Each record here should be printed again exactly; please leave its pictures out.
*** DATA SUPPLIED Section Begins ***
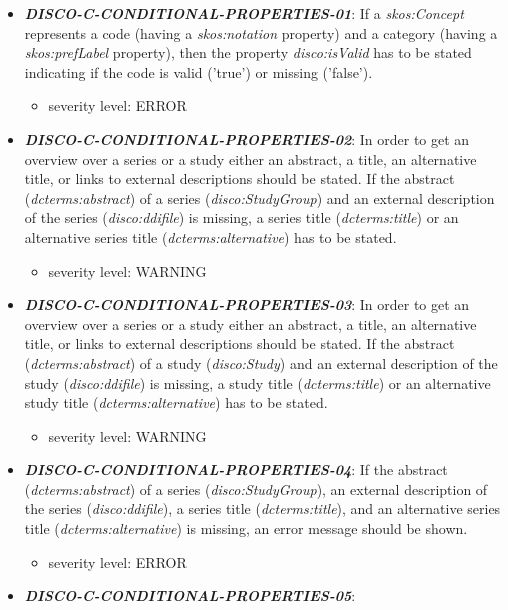\documentclass{llncs}
\begin{document}
\begin{itemize}
	\item \textbf{{\em DISCO-C-CONDITIONAL-PROPERTIES-01}}:
  If a {\em skos:Concept} represents a code (having a {\em skos:notation} property) and a category (having a {\em skos:prefLabel} property), 
then the property {\em disco:isValid} has to be stated indicating if the code is valid ('true') or missing ('false').
	\begin{itemize}
		\item severity level: ERROR
	\end{itemize}
	\item \textbf{{\em DISCO-C-CONDITIONAL-PROPERTIES-02}}:
	In order to get an overview over a series or a study either an abstract, a title, an alternative title, or links to external descriptions should be stated. 
	If the abstract (\emph{dcterms:abstract}) of a series (\emph{disco:StudyGroup}) and an external description of the series (\emph{disco:ddifile}) is missing, 
	a series title (\emph{dcterms:title}) or an alternative series title (\emph{dcterms:alternative}) has to be stated.
	\begin{itemize}
		\item severity level: WARNING
	\end{itemize}
	\item \textbf{{\em DISCO-C-CONDITIONAL-PROPERTIES-03}}:
	In order to get an overview over a series or a study either an abstract, a title, an alternative title, or links to external descriptions should be stated. 
	If the abstract (\emph{dcterms:abstract}) of a study (\emph{disco:Study}) and an external description of the study (\emph{disco:ddifile}) is missing, 
	a study title (\emph{dcterms:title}) or an alternative study title (\emph{dcterms:alternative}) has to be stated.
	\begin{itemize}
		\item severity level: WARNING
	\end{itemize}
	\item \textbf{{\em DISCO-C-CONDITIONAL-PROPERTIES-04}}:
	If the abstract (\emph{dcterms:abstract}) of a series (\emph{disco:StudyGroup}), an external description of the series (\emph{disco:ddifile}), 
	a series title (\emph{dcterms:title}), and an alternative series title (\emph{dcterms:alternative}) is missing, an error message should be shown.
	\begin{itemize}
		\item severity level: ERROR
	\end{itemize}
	\item \textbf{{\em DISCO-C-CONDITIONAL-PROPERTIES-05}}:

\end{itemize}
\end{document}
*** DATA SUPPLIED Section Ends ***
### TASK OUTPUT
\documentclass{llncs}
\begin{document}
\begin{itemize}
	\item \textbf{{\em DISCO-C-CONDITIONAL-PROPERTIES-01}}:
  If a {\em skos:Concept} represents a code (having a {\em skos:notation} property) and a category (having a {\em skos:prefLabel} property), 
then the property {\em disco:isValid} has to be stated indicating if the code is valid ('true') or missing ('false').
	\begin{itemize}
		\item severity level: ERROR
	\end{itemize}
	\item \textbf{{\em DISCO-C-CONDITIONAL-PROPERTIES-02}}:
	In order to get an overview over a series or a study either an abstract, a title, an alternative title, or links to external descriptions should be stated. 
	If the abstract (\emph{dcterms:abstract}) of a series (\emph{disco:StudyGroup}) and an external description of the series (\emph{disco:ddifile}) is missing, 
	a series title (\emph{dcterms:title}) or an alternative series title (\emph{dcterms:alternative}) has to be stated.
	\begin{itemize}
		\item severity level: WARNING
	\end{itemize}
	\item \textbf{{\em DISCO-C-CONDITIONAL-PROPERTIES-03}}:
	In order to get an overview over a series or a study either an abstract, a title, an alternative title, or links to external descriptions should be stated. 
	If the abstract (\emph{dcterms:abstract}) of a study (\emph{disco:Study}) and an external description of the study (\emph{disco:ddifile}) is missing, 
	a study title (\emph{dcterms:title}) or an alternative study title (\emph{dcterms:alternative}) has to be stated.
	\begin{itemize}
		\item severity level: WARNING
	\end{itemize}
	\item \textbf{{\em DISCO-C-CONDITIONAL-PROPERTIES-04}}:
	If the abstract (\emph{dcterms:abstract}) of a series (\emph{disco:StudyGroup}), an external description of the series (\emph{disco:ddifile}), 
	a series title (\emph{dcterms:title}), and an alternative series title (\emph{dcterms:alternative}) is missing, an error message should be shown.
	\begin{itemize}
		\item severity level: ERROR
	\end{itemize}
	\item \textbf{{\em DISCO-C-CONDITIONAL-PROPERTIES-05}}:

\end{itemize}
\end{document}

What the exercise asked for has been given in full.